The NPAC makes it easier for consumers to shop around and pick the provider that best meets their needs. Operators are constantly trying to out-do one another with new services, pricing, and better customer service to win our business. All this competition leads to a better customer experience, lower prices, and new innovations that we, as subscribers, get to enjoy.
Preserves Telephone Numbering Resources
Believe it or not—it is possible to run out of phone numbers. Telephone numbers, just like wireless spectrum and energy reserves, are a public resource that is not unlimited. We can run out of phone numbers if the industry isn’t careful about how it uses them.
To understand why, we have to review a little telecommunications history. When the modern competitive telecom network was being created, each operator working in a small geographic area known as a rate center had to be assigned a minimum of 10,000 numbers. That meant even if they didn’t have 10,000 potential subscribers within their area—they would still have 10,000 unique numbers that could be used.

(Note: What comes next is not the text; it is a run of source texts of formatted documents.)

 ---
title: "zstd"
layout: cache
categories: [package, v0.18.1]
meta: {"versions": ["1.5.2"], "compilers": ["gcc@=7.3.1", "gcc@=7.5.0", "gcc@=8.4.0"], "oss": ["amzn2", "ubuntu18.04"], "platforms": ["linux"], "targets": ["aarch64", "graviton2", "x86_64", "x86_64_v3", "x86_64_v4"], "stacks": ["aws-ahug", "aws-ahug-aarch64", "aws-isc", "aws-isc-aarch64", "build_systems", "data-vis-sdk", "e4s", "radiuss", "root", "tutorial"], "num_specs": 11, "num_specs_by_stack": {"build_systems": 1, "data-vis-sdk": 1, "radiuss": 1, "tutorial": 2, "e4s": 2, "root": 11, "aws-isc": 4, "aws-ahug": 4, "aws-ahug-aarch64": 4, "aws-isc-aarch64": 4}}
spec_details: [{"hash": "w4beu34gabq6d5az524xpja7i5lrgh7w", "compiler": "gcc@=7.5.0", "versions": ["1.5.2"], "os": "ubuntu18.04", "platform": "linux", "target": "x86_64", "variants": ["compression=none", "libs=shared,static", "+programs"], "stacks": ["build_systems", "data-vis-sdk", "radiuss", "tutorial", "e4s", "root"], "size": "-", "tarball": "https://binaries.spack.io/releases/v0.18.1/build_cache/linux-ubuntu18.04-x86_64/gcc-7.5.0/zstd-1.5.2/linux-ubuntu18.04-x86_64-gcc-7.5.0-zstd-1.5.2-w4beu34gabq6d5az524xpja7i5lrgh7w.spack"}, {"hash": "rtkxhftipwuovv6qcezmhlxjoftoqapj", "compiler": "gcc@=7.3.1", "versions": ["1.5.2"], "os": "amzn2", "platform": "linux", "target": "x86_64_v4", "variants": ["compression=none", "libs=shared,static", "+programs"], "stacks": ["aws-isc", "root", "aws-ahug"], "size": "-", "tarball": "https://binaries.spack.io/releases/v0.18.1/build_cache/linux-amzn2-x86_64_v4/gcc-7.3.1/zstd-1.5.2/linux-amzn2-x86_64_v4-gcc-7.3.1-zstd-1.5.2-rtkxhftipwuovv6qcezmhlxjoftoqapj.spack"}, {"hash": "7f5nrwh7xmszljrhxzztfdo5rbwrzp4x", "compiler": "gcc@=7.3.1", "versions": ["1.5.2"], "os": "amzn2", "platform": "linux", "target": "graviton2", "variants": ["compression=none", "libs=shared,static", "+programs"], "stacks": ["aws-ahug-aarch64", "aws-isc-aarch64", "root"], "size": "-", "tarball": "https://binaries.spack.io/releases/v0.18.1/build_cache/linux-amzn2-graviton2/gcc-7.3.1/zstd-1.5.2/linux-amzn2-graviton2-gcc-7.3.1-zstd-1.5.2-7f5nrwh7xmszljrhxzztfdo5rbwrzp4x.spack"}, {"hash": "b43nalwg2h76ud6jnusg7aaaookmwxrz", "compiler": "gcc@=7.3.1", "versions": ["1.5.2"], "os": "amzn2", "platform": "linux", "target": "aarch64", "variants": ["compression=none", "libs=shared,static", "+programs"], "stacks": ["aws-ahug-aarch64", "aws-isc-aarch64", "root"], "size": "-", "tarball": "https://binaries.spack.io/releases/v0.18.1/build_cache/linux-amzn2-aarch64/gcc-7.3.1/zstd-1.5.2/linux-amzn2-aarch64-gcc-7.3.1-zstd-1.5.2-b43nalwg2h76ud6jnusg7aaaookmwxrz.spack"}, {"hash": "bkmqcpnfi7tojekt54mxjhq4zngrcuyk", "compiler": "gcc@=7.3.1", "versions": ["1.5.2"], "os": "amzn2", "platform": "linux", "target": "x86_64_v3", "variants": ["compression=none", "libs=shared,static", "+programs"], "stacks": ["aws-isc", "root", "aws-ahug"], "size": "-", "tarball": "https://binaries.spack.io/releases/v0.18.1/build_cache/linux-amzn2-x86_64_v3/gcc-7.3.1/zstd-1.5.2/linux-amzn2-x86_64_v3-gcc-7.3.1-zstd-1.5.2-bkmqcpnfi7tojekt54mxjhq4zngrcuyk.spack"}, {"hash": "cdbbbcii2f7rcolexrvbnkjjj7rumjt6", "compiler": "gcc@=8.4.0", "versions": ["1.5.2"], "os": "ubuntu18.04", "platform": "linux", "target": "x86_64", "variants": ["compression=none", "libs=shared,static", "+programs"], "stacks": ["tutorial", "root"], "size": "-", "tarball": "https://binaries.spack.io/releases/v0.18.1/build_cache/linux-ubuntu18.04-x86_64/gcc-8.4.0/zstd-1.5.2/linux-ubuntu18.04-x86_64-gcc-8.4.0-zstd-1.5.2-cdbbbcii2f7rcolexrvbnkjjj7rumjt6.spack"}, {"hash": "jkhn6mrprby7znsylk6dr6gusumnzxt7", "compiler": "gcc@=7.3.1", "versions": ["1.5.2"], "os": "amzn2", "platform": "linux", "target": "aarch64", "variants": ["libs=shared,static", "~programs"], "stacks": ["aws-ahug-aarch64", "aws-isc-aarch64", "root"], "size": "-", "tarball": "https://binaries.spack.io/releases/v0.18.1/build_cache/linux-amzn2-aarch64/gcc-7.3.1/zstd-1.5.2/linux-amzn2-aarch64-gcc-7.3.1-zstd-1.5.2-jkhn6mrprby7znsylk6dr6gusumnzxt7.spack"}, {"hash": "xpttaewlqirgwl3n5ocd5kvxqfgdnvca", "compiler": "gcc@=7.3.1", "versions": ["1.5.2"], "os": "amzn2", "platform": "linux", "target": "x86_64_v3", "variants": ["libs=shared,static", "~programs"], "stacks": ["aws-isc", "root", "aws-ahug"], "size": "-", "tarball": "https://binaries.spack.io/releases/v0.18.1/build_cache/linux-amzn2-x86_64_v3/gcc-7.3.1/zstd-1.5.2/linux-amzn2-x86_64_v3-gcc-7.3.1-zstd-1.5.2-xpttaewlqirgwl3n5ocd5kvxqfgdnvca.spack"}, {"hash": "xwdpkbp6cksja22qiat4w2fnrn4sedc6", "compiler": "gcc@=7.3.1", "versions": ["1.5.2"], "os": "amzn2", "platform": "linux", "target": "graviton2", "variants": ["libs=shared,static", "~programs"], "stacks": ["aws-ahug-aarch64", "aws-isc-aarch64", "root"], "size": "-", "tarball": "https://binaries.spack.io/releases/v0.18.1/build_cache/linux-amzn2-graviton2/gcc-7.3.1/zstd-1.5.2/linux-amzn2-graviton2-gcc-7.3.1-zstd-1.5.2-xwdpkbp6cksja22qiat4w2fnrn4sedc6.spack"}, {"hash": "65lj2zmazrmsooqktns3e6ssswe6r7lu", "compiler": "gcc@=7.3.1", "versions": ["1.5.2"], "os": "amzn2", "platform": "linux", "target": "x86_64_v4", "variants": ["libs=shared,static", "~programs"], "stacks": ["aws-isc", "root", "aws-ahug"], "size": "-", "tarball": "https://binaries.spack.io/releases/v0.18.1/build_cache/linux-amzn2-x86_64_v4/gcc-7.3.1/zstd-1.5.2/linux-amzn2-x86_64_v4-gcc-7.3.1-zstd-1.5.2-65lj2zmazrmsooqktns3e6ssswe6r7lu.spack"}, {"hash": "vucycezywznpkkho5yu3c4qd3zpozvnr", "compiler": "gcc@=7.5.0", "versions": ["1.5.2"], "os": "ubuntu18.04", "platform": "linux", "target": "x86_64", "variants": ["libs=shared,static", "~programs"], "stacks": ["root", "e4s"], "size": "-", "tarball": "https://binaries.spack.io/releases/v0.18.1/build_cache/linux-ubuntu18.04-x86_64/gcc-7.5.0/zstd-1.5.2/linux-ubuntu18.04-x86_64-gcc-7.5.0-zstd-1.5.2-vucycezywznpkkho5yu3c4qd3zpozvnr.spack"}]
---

For many operators, particularly smaller ones, 10,000 unique telephones was overkill. Rate centers were small enough that an operator might only need 1,000 or 2,000 numbers, which meant that there were thousands of numbers left unused. As the number of providers grew thanks to market competition, whole area codes began to run dangerously close to exhausting all their available telephone numbers, which meant that new area codes needed to be created, faster and faster—and over time the industry began to worry that eventually, our 10-digit system would run out of numbers altogether.
In 1999, the Federal Communications Commission (FCC) instituted number pooling. This allowed operators to donate unneeded numbers from their 10,000-block assignments back to the industry, so other operators could acquire and reuse them. The NPAC is the mechanism by which telephone numbers are exchanged for this purpose on the network. This was a critical innovation, as the U.S. population has grown and the number of devices that need a telephone number has skyrocketed.
Recently the FCC reported that over 500 million telephone numbers have been preserved as a result of national number pooling. Through this effort the life of the 10-digit North American Numbering Plan has increased by over 30 years, which means it will be a very long time before we have a shortage of telephone numbers.
Improves Network Resiliency
In addition to moving phone numbers between operators, the NPAC also supports a function known as intra-service provider porting or moving numbers within the operator’s own network. I know that is a little techy, but very important. Intra-service provider porting enables operators to optimize traffic to phone numbers within their own networks, thereby improving interconnection efficiency.
This capability is critical during an emergency or disaster. Networks can experience outages for a variety of reasons, ranging from general maintenance problems to damages sustained as a result of extreme weather. Operators can use the portability infrastructure to move phone numbers normally supported by a damaged service center over to one that is functioning, thereby speeding up recovery and getting customers back in service.
Just imagine that a business lost their telephone connectivity due to one of the floods from earlier this year. The NPAC would enable the business to dynamically move the telephone numbers from the switch damaged by the flood waters to one that was functioning. That can help a lot of people get back to work.
Evolving with the Communications Industry:
The communications industry does not standstill. Looking back over the years, the NPAC has evolved significantly from when it first started. The service was born as a solution for wireline network architectures, but soon moved to support a burgeoning wireless industry. A few years later, voice over IP emerged, and a whole new community of operators became part of the portability ecosystem.
The telecommunications industry changes rapidly, and the NPAC’s neutral administration and unique architecture make it a critical asset for the evolving needs of its users. The NPAC will continue providing cost-effective support to the market no matter what new developments the future brings.